**Work task**
Consider the material that follows. How many of its lines contain "authorize"? Reply with the number alone.

Data for the task below:

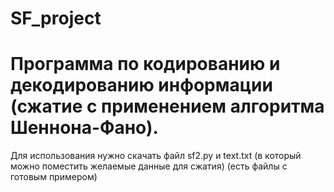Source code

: # SF_project
# Программа по кодированию и декодированию информации (сжатие с применением алгоритма Шеннона-Фано).
Для использования нужно скачать файл sf2.py и text.txt (в который можно поместить желаемые данные для сжатия)
(есть файлы с готовым примером)
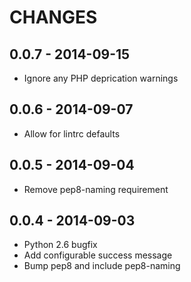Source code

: CHANGES
=======

0.0.7 - 2014-09-15
------------------

- Ignore any PHP deprication warnings

0.0.6 - 2014-09-07
------------------

- Allow for lintrc defaults

0.0.5 - 2014-09-04
------------------

- Remove pep8-naming requirement

0.0.4 - 2014-09-03
------------------

- Python 2.6 bugfix
- Add configurable success message
- Bump pep8 and include pep8-naming
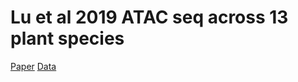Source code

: # Lu et al 2019 ATAC seq across 13 plant species

[Paper](https://doi.org/10.1038/s41477-019-0548-z)
[Data](https://www.ncbi.nlm.nih.gov/geo/query/acc.cgi?acc=GSE128434)

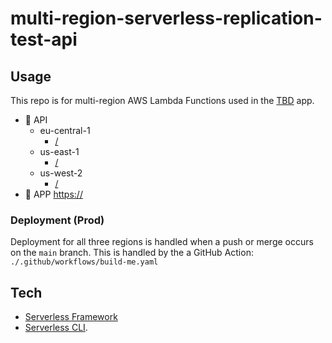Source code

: # multi-region-serverless-replication-test-api

## Usage

This repo is for multi-region AWS Lambda Functions used in the [TBD](https://) app.

- 🚀 API
  - eu-central-1
    - [/](https://cj1qlvv5jk.execute-api.eu-central-1.amazonaws.com/)
  - us-east-1
    - [/](https://7te35k1d7h.execute-api.us-east-1.amazonaws.com/)
  - us-west-2
    - [/](https://wpihj3fmjc.execute-api.us-west-2.amazonaws.com/)
- 🚀 APP [https://](https://)

### Deployment (Prod)

Deployment for all three regions is handled when a push or merge occurs on the `main` branch. This is handled by the a GitHub Action: `./.github/workflows/build-me.yaml`

## Tech

- [Serverless Framework](https://www.serverless.com/framework/docs)
- [Serverless CLI](https://www.serverless.com/framework/docs/getting-started).
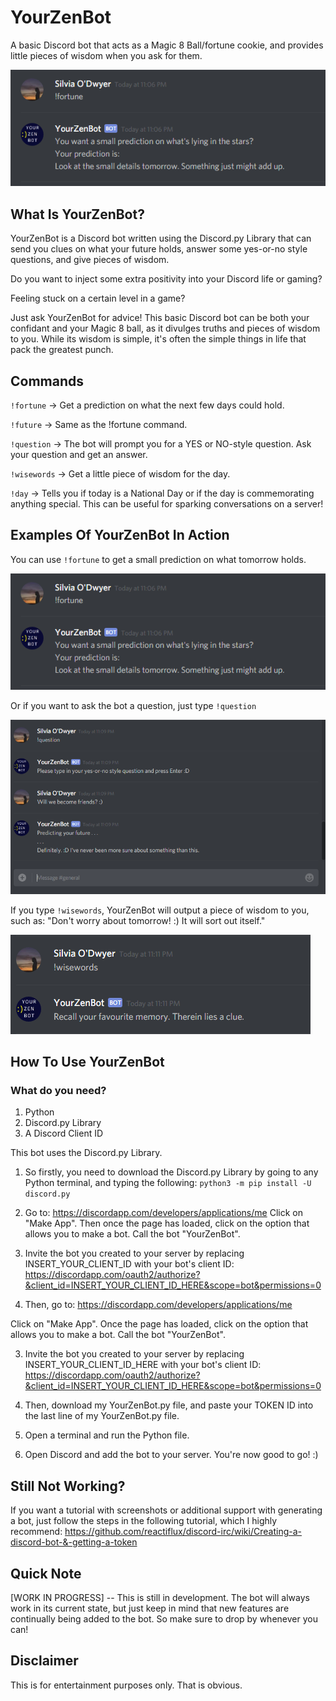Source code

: # YourZenBot
A basic Discord bot that acts as a Magic 8 Ball/fortune cookie, and provides little pieces of wisdom when you ask for them.

![Using the !fortune command to get a small prediction on what's lying in the stars](https://github.com/silvia-odwyer/YourZenBot/blob/master/!fortune_command.PNG)

## What Is YourZenBot?
YourZenBot is a Discord bot written using the Discord.py Library that can send you clues on what your future holds, answer some yes-or-no style questions, and give pieces of wisdom. 

Do you want to inject some extra positivity into your Discord life or gaming?

Feeling stuck on a certain level in a game?

Just ask YourZenBot for advice! This basic Discord bot can be both your confidant and your Magic 8 ball, as it divulges truths and pieces of wisdom to you. While its wisdom is simple, it's often the simple things in life that pack the greatest punch.

## Commands 
`!fortune`	-> Get a prediction on what the next few days could hold.

`!future`		-> Same as the !fortune command.

`!question`	-> The bot will prompt you for a YES or NO-style question. Ask your question and get an answer.

`!wisewords`	-> Get a little piece of wisdom for the day.

`!day`		-> Tells you if today is a National Day or if the day is commemorating anything special. This can be useful for sparking conversations on a server!

## Examples Of YourZenBot In Action
You can use `!fortune` to get a small prediction on what tomorrow holds. 

![Using the !fortune command to get a small prediction on what's lying in the stars](https://github.com/silvia-odwyer/YourZenBot/blob/master/!fortune_command.PNG)

Or if you want to ask the bot a question, just type `!question`

![Using the !question command to ask the bot a yes-or-no style question](https://github.com/silvia-odwyer/YourZenBot/blob/master/!question_command.PNG)

If you type `!wisewords`, YourZenBot will output a piece of wisdom to you, such as: "Don't worry about tomorrow! :) It will sort out itself."

![Using the !wisewords command to get a small piece of wisdom](https://github.com/silvia-odwyer/YourZenBot/blob/master/!wisewords_command.PNG)

## How To Use YourZenBot
### What do you need?
1. Python 
2. Discord.py Library
3. A Discord Client ID

This bot uses the Discord.py Library. 

1. So firstly, you need to download the Discord.py Library by going to any Python terminal, 
and typing the following:
`python3 -m pip install -U discord.py `

2. Go to: 
https://discordapp.com/developers/applications/me
Click on "Make App". Then once the page has loaded, click on the option that allows you to make a bot. Call the bot "YourZenBot". 

3. Invite the bot you created to your server by replacing INSERT_YOUR_CLIENT_ID with your bot's client ID: https://discordapp.com/oauth2/authorize?&client_id=INSERT_YOUR_CLIENT_ID_HERE&scope=bot&permissions=0

2. Then, go to: 
https://discordapp.com/developers/applications/me

Click on "Make App". Once the page has loaded, click on the option that allows you to make a bot. Call the bot "YourZenBot". 

3. Invite the bot you created to your server by replacing INSERT_YOUR_CLIENT_ID_HERE with your bot's client ID: https://discordapp.com/oauth2/authorize?&client_id=INSERT_YOUR_CLIENT_ID_HERE&scope=bot&permissions=0

4. Then, download my YourZenBot.py file, and paste your TOKEN ID into the last line of my YourZenBot.py file. 

5. Open a terminal and run the Python file. 

6. Open Discord and add the bot to your server. You're now good to go! :)

## Still Not Working?
If you want a tutorial with screenshots or additional support with generating a bot, just follow the steps in the following tutorial, which I highly recommend:
https://github.com/reactiflux/discord-irc/wiki/Creating-a-discord-bot-&-getting-a-token

## Quick Note
[WORK IN PROGRESS] -- This is still in development. The bot will always work in its current state, 
but just keep in mind that new features are continually being added to the bot. So make sure to drop by whenever you can! 

## Disclaimer
This is for entertainment purposes only. That is obvious.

End of Data for the task.

**Answer to the problem**
2